And the $H_{\infty}$ performance index was defined as follows

\begin{align} J = \int_0^{\infty} \left[z^{\rm T}(t)z(t)-\gamma^2w^{\rm T}(t)w(t)\right]{\rm d}t, \end{align}

(8)

where $\gamma$ is a given positive constant. The approach used in ^[44] does not need any model transformation,which is different from the results of first-order^[45] and second-order multi-agent systems^[46].
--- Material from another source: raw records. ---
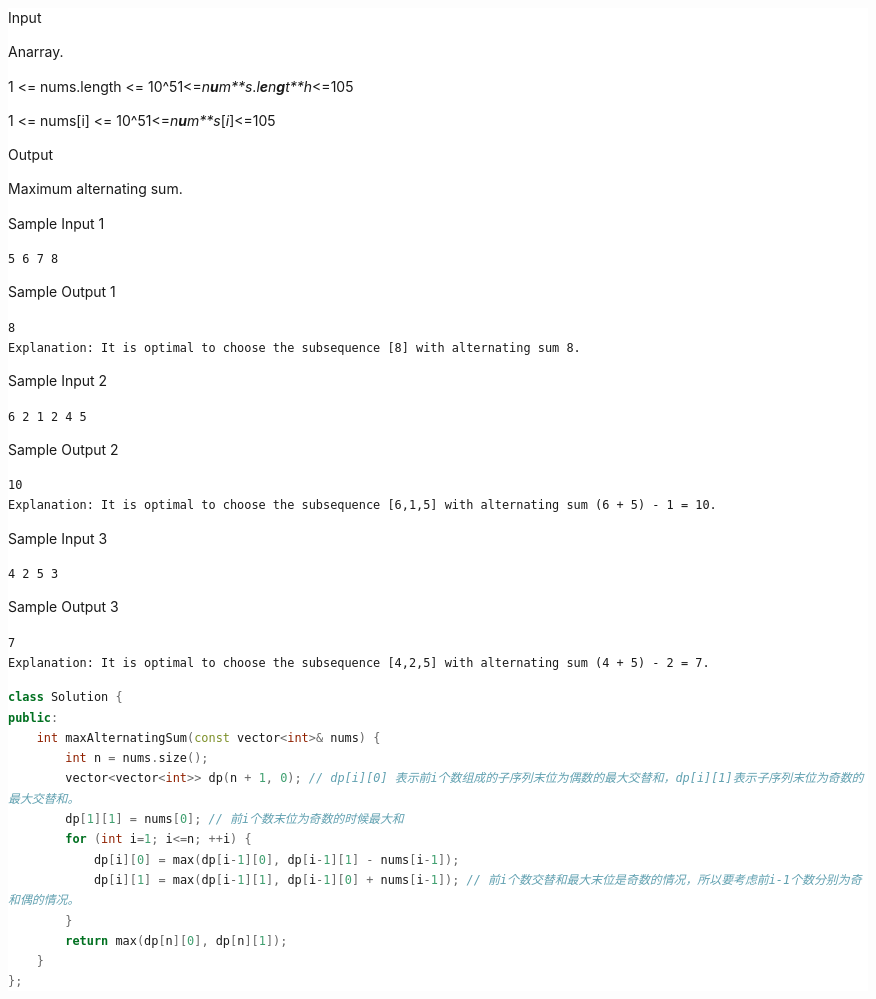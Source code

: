 
Input



Anarray.

1 &lt;= nums.length &lt;= 10^51<=*n**u**m**s*.*l**e**n**g**t**h*<=105

1 &lt;= nums[i] &lt;= 10^51<=*n**u**m**s*[*i*]<=105



Output



Maximum alternating sum.



Sample Input 1 

```
5 6 7 8
```

Sample Output 1

```
8
Explanation: It is optimal to choose the subsequence [8] with alternating sum 8.
```

Sample Input 2 

```
6 2 1 2 4 5
```

Sample Output 2

```
10
Explanation: It is optimal to choose the subsequence [6,1,5] with alternating sum (6 + 5) - 1 = 10.
```

Sample Input 3 

```
4 2 5 3
```

Sample Output 3

```
7
Explanation: It is optimal to choose the subsequence [4,2,5] with alternating sum (4 + 5) - 2 = 7.
```



```c++
class Solution {
public:
    int maxAlternatingSum(const vector<int>& nums) {
        int n = nums.size();
        vector<vector<int>> dp(n + 1, 0); // dp[i][0] 表示前i个数组成的子序列末位为偶数的最大交替和，dp[i][1]表示子序列末位为奇数的最大交替和。
        dp[1][1] = nums[0]; // 前i个数末位为奇数的时候最大和
        for (int i=1; i<=n; ++i) {
            dp[i][0] = max(dp[i-1][0], dp[i-1][1] - nums[i-1]);
            dp[i][1] = max(dp[i-1][1], dp[i-1][0] + nums[i-1]); // 前i个数交替和最大末位是奇数的情况，所以要考虑前i-1个数分别为奇和偶的情况。
        }
        return max(dp[n][0], dp[n][1]);
    }
};
```
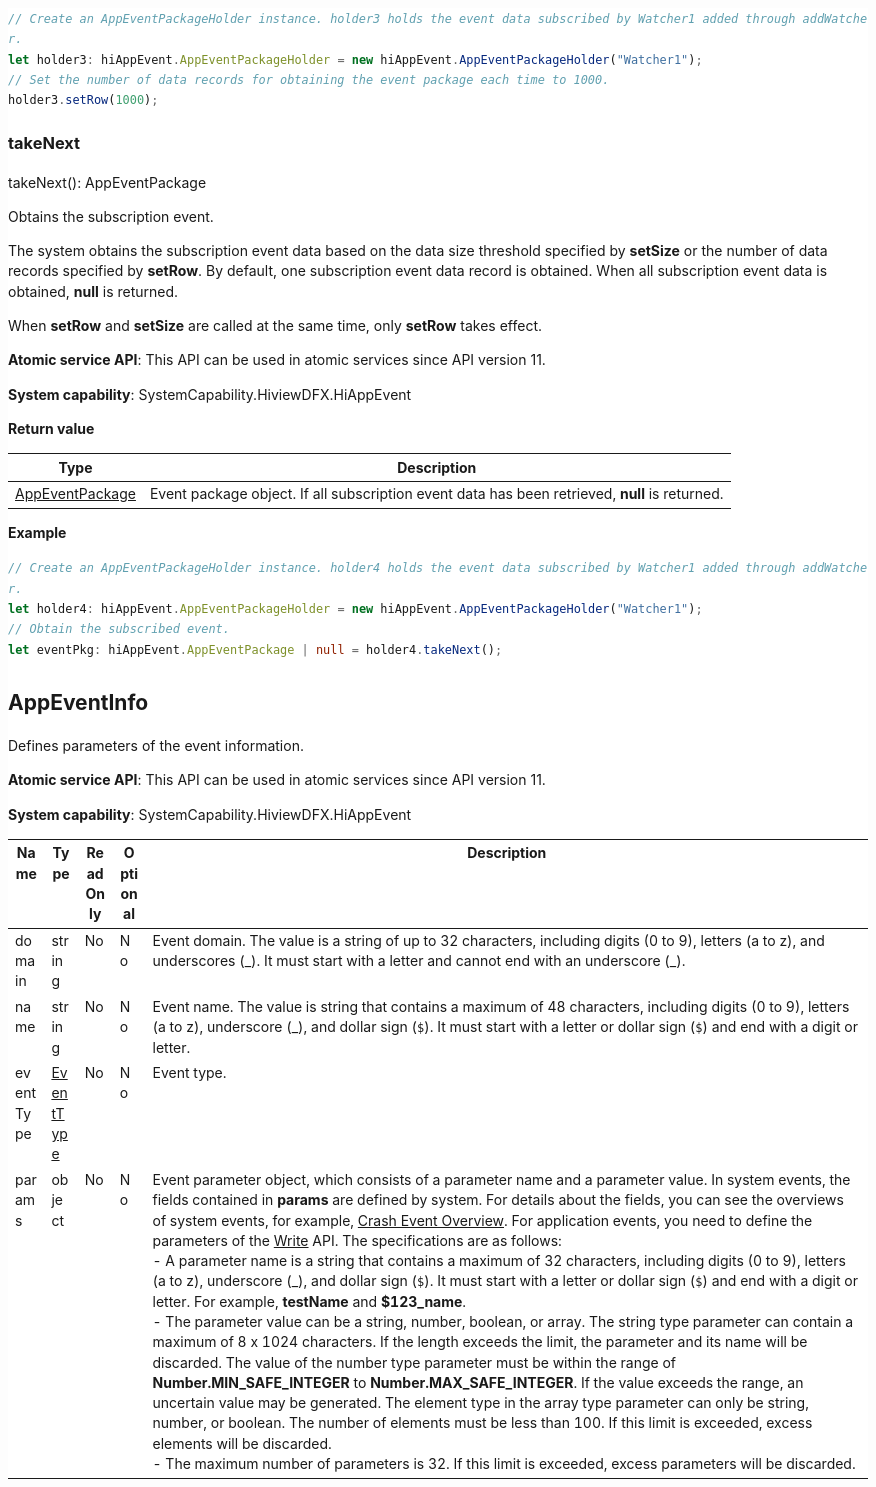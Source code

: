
 ```ts
// Create an AppEventPackageHolder instance. holder3 holds the event data subscribed by Watcher1 added through addWatcher.
let holder3: hiAppEvent.AppEventPackageHolder = new hiAppEvent.AppEventPackageHolder("Watcher1");
// Set the number of data records for obtaining the event package each time to 1000.
holder3.setRow(1000);
```

### takeNext

takeNext(): AppEventPackage

Obtains the subscription event.

The system obtains the subscription event data based on the data size threshold specified by **setSize** or the number of data records specified by **setRow**. By default, one subscription event data record is obtained. When all subscription event data is obtained, **null** is returned.

When **setRow** and **setSize** are called at the same time, only **setRow** takes effect.

**Atomic service API**: This API can be used in atomic services since API version 11.

**System capability**: SystemCapability.HiviewDFX.HiAppEvent

**Return value**

| Type                               | Description                                                  |
| ----------------------------------- | ------------------------------------------------------ |
| [AppEventPackage](#appeventpackage) | Event package object. If all subscription event data has been retrieved, **null** is returned.|

**Example**

```ts
// Create an AppEventPackageHolder instance. holder4 holds the event data subscribed by Watcher1 added through addWatcher.
let holder4: hiAppEvent.AppEventPackageHolder = new hiAppEvent.AppEventPackageHolder("Watcher1");
// Obtain the subscribed event.
let eventPkg: hiAppEvent.AppEventPackage | null = holder4.takeNext();
```


## AppEventInfo

Defines parameters of the event information.

**Atomic service API**: This API can be used in atomic services since API version 11.

**System capability**: SystemCapability.HiviewDFX.HiAppEvent

| Name     | Type                   | Read Only| Optional| Description                                                        |
| --------- | ----------------------- | ---- | ---- | ------------------------------------------------------------ |
| domain    | string                  | No| No  | Event domain. The value is a string of up to 32 characters, including digits (0 to 9), letters (a to z), and underscores (\_). It must start with a letter and cannot end with an underscore (\_).|
| name      | string                  | No| No  | Event name. The value is string that contains a maximum of 48 characters, including digits (0 to 9), letters (a to z), underscore (_), and dollar sign (`$`). It must start with a letter or dollar sign (`$`) and end with a digit or letter.|
| eventType | [EventType](#eventtype) | No| No  | Event type.                                                  |
| params    | object                  | No| No  | Event parameter object, which consists of a parameter name and a parameter value. In system events, the fields contained in **params** are defined by system. For details about the fields, you can see the overviews of system events, for example, [Crash Event Overview](../../dfx/hiappevent-watcher-crash-events.md). For application events, you need to define the parameters of the [Write](#hiappeventwrite-1) API. The specifications are as follows:<br>- A parameter name is a string that contains a maximum of 32 characters, including digits (0 to 9), letters (a to z), underscore (_), and dollar sign (`$`). It must start with a letter or dollar sign (`$`) and end with a digit or letter. For example, **testName** and **\$123_name**.<br>- The parameter value can be a string, number, boolean, or array. The string type parameter can contain a maximum of 8 x 1024 characters. If the length exceeds the limit, the parameter and its name will be discarded. The value of the number type parameter must be within the range of **Number.MIN_SAFE_INTEGER** to **Number.MAX_SAFE_INTEGER**. If the value exceeds the range, an uncertain value may be generated. The element type in the array type parameter can only be string, number, or boolean. The number of elements must be less than 100. If this limit is exceeded, excess elements will be discarded.<br>- The maximum number of parameters is 32. If this limit is exceeded, excess parameters will be discarded.|
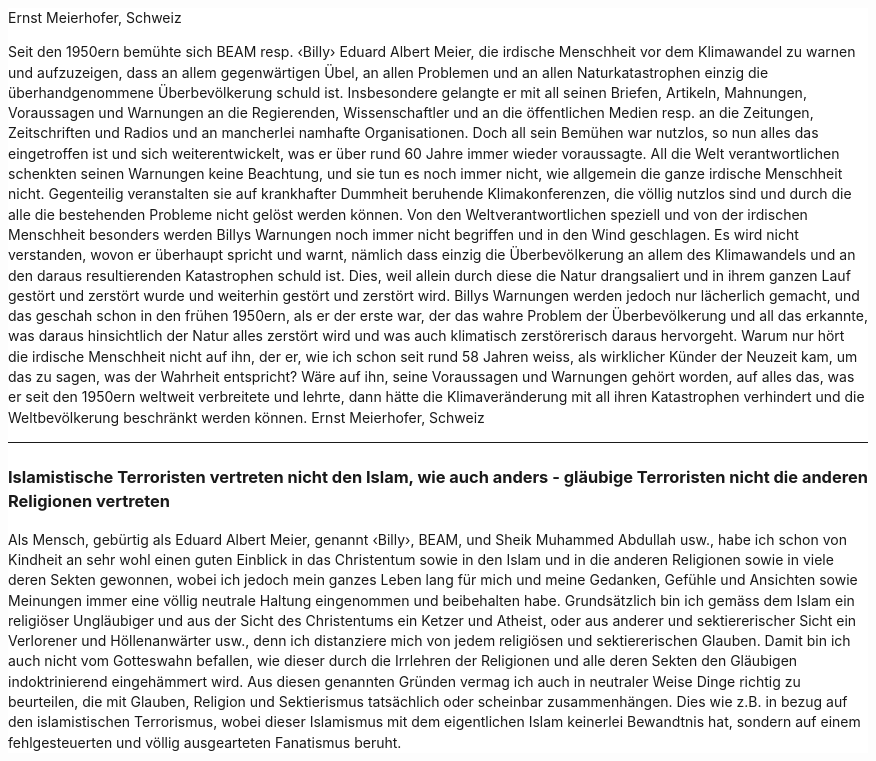 Ernst Meierhofer, Schweiz


Seit den 1950ern bemühte sich BEAM resp. ‹Billy› Eduard Albert Meier, die irdische Menschheit vor dem
Klimawandel zu warnen und aufzuzeigen, dass an allem gegenwärtigen Übel, an allen Problemen und
an allen Naturkatastrophen einzig die überhandgenommene Überbevölkerung schuld ist. Insbesondere
gelangte er mit all seinen Briefen, Artikeln, Mahnungen, Voraussagen und Warnungen an die Regierenden, Wissenschaftler und an die öffentlichen Medien resp. an die Zeitungen, Zeitschriften und Radios und
an mancherlei namhafte Organisationen. Doch all sein Bemühen war nutzlos, so nun alles das eingetroffen ist und sich weiterentwickelt, was er über rund 60 Jahre immer wieder voraussagte. All die Welt verantwortlichen schenkten seinen Warnungen keine Beachtung, und sie tun es noch immer nicht, wie allgemein die ganze irdische Menschheit nicht. Gegenteilig veranstalten sie auf krankhafter Dummheit
beruhende Klimakonferenzen, die völlig nutzlos sind und durch die alle die bestehenden Probleme nicht
gelöst werden können. Von den Weltverantwortlichen speziell und von der irdischen Menschheit besonders werden Billys Warnungen noch immer nicht begriffen und in den Wind geschlagen. Es wird nicht
verstanden, wovon er überhaupt spricht und warnt, nämlich dass einzig die Überbevölkerung an allem
des Klimawandels und an den daraus resultierenden Katastrophen schuld ist. Dies, weil allein durch diese
die Natur drangsaliert und in ihrem ganzen Lauf gestört und zerstört wurde und weiterhin gestört und
zerstört wird. Billys Warnungen werden jedoch nur lächerlich gemacht, und das geschah schon in den
frühen 1950ern, als er der erste war, der das wahre Problem der Überbevölkerung und all das erkannte,
was daraus hinsichtlich der Natur alles zerstört wird und was auch klimatisch zerstörerisch daraus hervorgeht. Warum nur hört die irdische Menschheit nicht auf ihn, der er, wie ich schon seit rund 58 Jahren
weiss, als wirklicher Künder der Neuzeit kam, um das zu sagen, was der Wahrheit entspricht? Wäre auf
ihn, seine Voraussagen und Warnungen gehört worden, auf alles das, was er seit den 1950ern weltweit
verbreitete und lehrte, dann hätte die Klimaveränderung mit all ihren Katastrophen verhindert und die
Weltbevölkerung beschränkt werden können.
Ernst Meierhofer, Schweiz


-----

### Islamistische Terroristen vertreten nicht den Islam, wie auch anders - gläubige Terroristen nicht die anderen Religionen vertreten

Als Mensch, gebürtig als Eduard Albert Meier, genannt ‹Billy›, BEAM, und Sheik Muhammed Abdullah
usw., habe ich schon von Kindheit an sehr wohl einen guten Einblick in das Christentum sowie in den Islam
und in die anderen Religionen sowie in viele deren Sekten gewonnen, wobei ich jedoch mein ganzes
Leben lang für mich und meine Gedanken, Gefühle und Ansichten sowie Meinungen immer eine völlig
neutrale Haltung eingenommen und beibehalten habe. Grundsätzlich bin ich gemäss dem Islam ein
religiöser Ungläubiger und aus der Sicht des Christentums ein Ketzer und Atheist, oder aus anderer und
sektiererischer Sicht ein Verlorener und Höllenanwärter usw., denn ich distanziere mich von jedem
religiösen und sektiererischen Glauben. Damit bin ich auch nicht vom Gotteswahn befallen, wie dieser
durch die Irrlehren der Religionen und alle deren Sekten den Gläubigen indoktrinierend eingehämmert
wird. Aus diesen genannten Gründen vermag ich auch in neutraler Weise Dinge richtig zu beurteilen, die
mit Glauben, Religion und Sektierismus tatsächlich oder scheinbar zusammenhängen. Dies wie z.B. in
bezug auf den islamistischen Terrorismus, wobei dieser Islamismus mit dem eigentlichen Islam keinerlei
Bewandtnis hat, sondern auf einem fehlgesteuerten und völlig ausgearteten Fanatismus beruht.
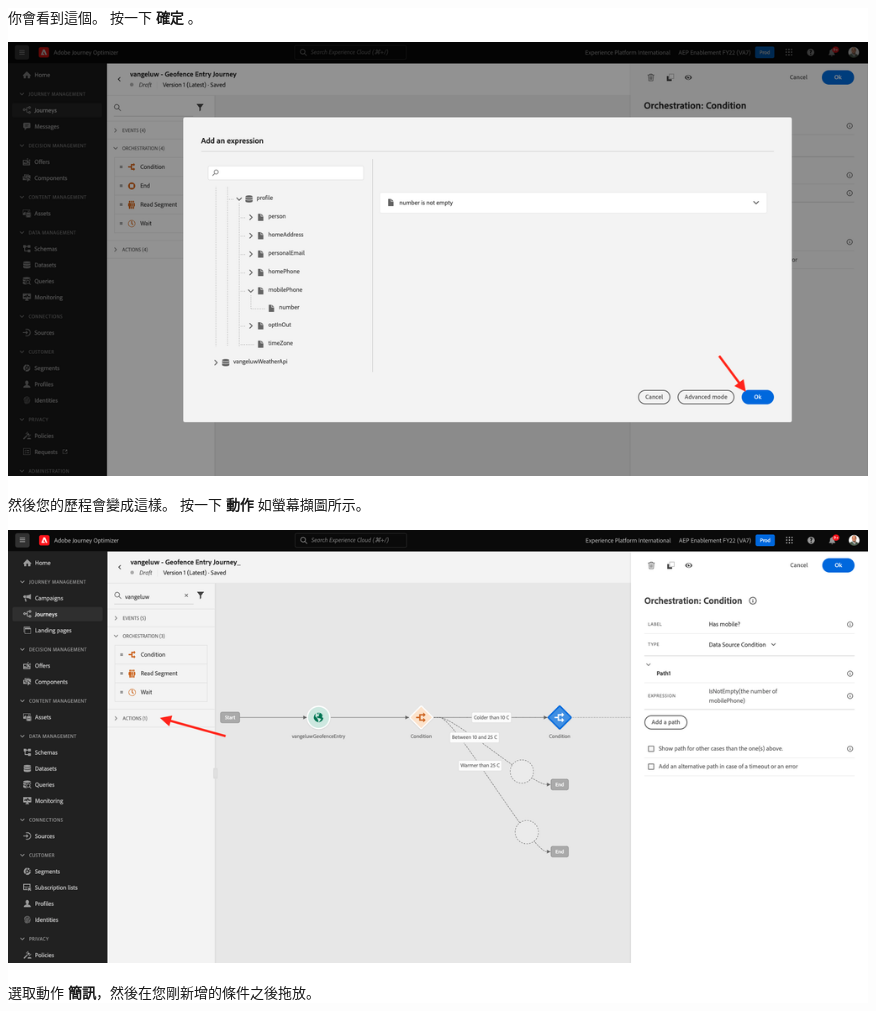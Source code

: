 你會看到這個。 按一下 **確定** 。

![示範](./images/joa6.png)

然後您的歷程會變成這樣。 按一下 **動作** 如螢幕擷圖所示。

![示範](./images/joa8.png)

選取動作 **簡訊**，然後在您剛新增的條件之後拖放。
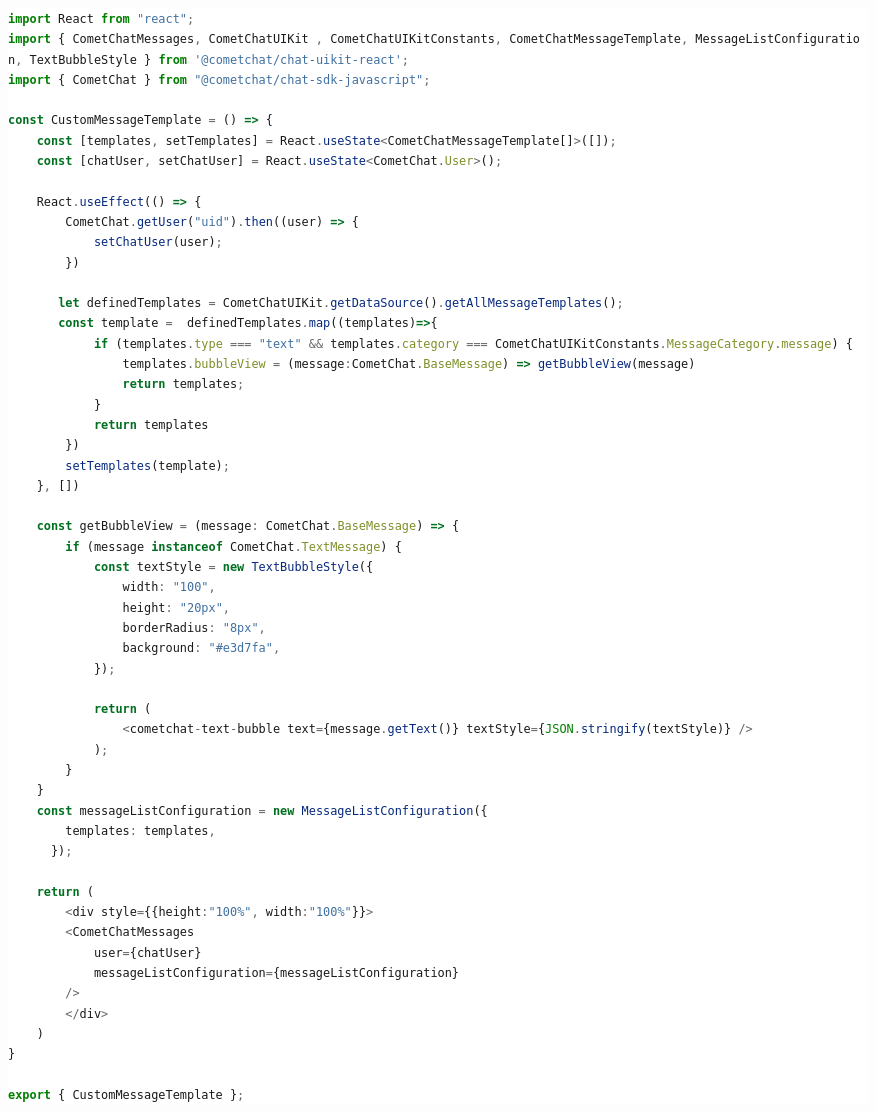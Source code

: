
 ```TypeScript title='CustomMessageTemplate.tsx'
import React from "react";
import { CometChatMessages, CometChatUIKit , CometChatUIKitConstants, CometChatMessageTemplate, MessageListConfiguration, TextBubbleStyle } from '@cometchat/chat-uikit-react';
import { CometChat } from "@cometchat/chat-sdk-javascript";

const CustomMessageTemplate = () => {
    const [templates, setTemplates] = React.useState<CometChatMessageTemplate[]>([]);
    const [chatUser, setChatUser] = React.useState<CometChat.User>();

    React.useEffect(() => {
        CometChat.getUser("uid").then((user) => {
            setChatUser(user);
        })

       let definedTemplates = CometChatUIKit.getDataSource().getAllMessageTemplates();
       const template =  definedTemplates.map((templates)=>{
            if (templates.type === "text" && templates.category === CometChatUIKitConstants.MessageCategory.message) {
                templates.bubbleView = (message:CometChat.BaseMessage) => getBubbleView(message)
                return templates;
            }
            return templates
        })
        setTemplates(template);
    }, [])

    const getBubbleView = (message: CometChat.BaseMessage) => {
        if (message instanceof CometChat.TextMessage) {
            const textStyle = new TextBubbleStyle({
                width: "100",
                height: "20px",
                borderRadius: "8px",
                background: "#e3d7fa",
            });

            return (
                <cometchat-text-bubble text={message.getText()} textStyle={JSON.stringify(textStyle)} />
            );
        }
    }
    const messageListConfiguration = new MessageListConfiguration({
        templates: templates,
      });

    return (
        <div style={{height:"100%", width:"100%"}}>
        <CometChatMessages
            user={chatUser}
            messageListConfiguration={messageListConfiguration}
        />
        </div>
    )
}

export { CustomMessageTemplate };
```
Liu et al.^[47] studied the output consensus problem of the $l$th-order multi-agent systems with external disturbances in networks with fixed and switching directed topologies,respectively. A controlled output was defined to measure the disagreement of each agent$'$s measured output to the average one of all agents. The controlled output functions were similar to (7) in ^[44]. The consensus problem can be transformed into an $H_\infty$ control problem. Then,a distributed protocol was proposed for each agent using its own information and its neighbors$'$ measured outputs,and a closed-loop system was derived with a singular state matrix,which resulted in invalidation of the traditional $H_{\infty}$ theory. Then,they conducted a model transformation by two steps,and obtained an equivalent nonsingular reduced-order system regarding the $H_{\infty}$ performance,based on which consensus of the multi-agent system was investigated. Specifically,for directed networks with fixed topology,a necessary and sufficient condition was obtained to ensure the output consensus with a given $H_\infty$ performance index. This consensus controller is different from the literature mentioned above either; for agent $i$,only its neighbors$'$ measured outputs $y_j(t)$ $=$ $\xi_j^{(1)}$ $(j\in \mathcal{N}_i)$ are directly obtainable,and the other variables of neighbors would have to be estimated. Thus,it can use the available information $\xi_j^{(1)}$ $(j\in \mathcal{N}_i)$,instead of all-order derivatives of $\xi_j^{(1)}(t)$,to design

\begin{align} u_i(t)=\sum\limits_{k=2}^l-K_k\xi_i^{(k)}(t)+K_1\sum\limits_{j\in \mathcal{N}_i}a_{ij}(\xi_j^{(1)}-\xi_i^{(1)}(t)), \end{align} for $i=1,2,\cdots,n$,where $K_k \in {\bf R}$ $(k=1,2,\cdots,l)$ are consensus gains. The role of local negative feedback $\sum\nolimits_{k=2}^l$ $=$ $-K_k\xi_i^{(k)}(t)$ is to decrease the modulus of high-order variables $\xi_i^{(k)}(t)$,$k=2,3,\cdots,l$.

(9)

However,how to deal with stochastic disturbances in high-order multi-agent systems,or even with stochastic communication topologies,is still a challenging problem.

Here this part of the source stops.